> **What needs to be done**
Copy every line from the records that holds the word "无形智网".

[Dataset records]

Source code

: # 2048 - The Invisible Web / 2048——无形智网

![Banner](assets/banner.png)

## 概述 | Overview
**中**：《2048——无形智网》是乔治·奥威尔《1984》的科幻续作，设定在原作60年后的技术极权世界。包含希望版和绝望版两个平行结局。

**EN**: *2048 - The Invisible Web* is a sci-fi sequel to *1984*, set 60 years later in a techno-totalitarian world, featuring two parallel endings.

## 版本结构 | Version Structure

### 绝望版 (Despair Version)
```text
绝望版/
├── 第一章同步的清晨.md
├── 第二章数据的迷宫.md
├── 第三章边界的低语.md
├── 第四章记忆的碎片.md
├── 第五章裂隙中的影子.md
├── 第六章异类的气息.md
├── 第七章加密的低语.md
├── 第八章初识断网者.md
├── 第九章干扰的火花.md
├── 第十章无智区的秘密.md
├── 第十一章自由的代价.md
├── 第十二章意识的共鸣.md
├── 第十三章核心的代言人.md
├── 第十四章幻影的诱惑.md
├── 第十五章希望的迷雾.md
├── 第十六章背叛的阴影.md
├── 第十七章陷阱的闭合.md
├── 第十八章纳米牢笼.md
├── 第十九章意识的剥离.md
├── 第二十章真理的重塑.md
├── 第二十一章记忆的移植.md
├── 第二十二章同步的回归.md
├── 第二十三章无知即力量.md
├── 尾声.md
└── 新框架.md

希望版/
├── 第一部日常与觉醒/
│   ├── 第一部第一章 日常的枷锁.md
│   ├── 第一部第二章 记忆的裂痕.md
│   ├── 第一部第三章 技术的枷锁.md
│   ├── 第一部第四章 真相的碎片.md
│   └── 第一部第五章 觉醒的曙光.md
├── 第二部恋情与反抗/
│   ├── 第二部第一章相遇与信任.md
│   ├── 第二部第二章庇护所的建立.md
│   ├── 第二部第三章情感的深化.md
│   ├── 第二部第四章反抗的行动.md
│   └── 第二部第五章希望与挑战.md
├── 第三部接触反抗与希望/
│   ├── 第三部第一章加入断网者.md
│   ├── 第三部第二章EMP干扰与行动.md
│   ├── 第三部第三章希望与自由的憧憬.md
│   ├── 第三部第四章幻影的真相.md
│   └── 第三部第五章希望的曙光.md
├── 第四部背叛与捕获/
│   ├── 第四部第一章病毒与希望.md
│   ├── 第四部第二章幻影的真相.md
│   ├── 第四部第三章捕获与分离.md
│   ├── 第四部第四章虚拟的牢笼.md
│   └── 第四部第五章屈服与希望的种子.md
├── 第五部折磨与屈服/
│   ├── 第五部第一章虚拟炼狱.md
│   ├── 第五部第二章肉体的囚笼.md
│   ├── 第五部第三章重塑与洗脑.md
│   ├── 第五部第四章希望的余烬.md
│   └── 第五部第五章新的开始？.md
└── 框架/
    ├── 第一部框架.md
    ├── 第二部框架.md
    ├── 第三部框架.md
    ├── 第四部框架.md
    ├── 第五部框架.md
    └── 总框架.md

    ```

> **Answer box**
: # 2048 - The Invisible Web / 2048——无形智网
**中**：《2048——无形智网》是乔治·奥威尔《1984》的科幻续作，设定在原作60年后的技术极权世界。包含希望版和绝望版两个平行结局。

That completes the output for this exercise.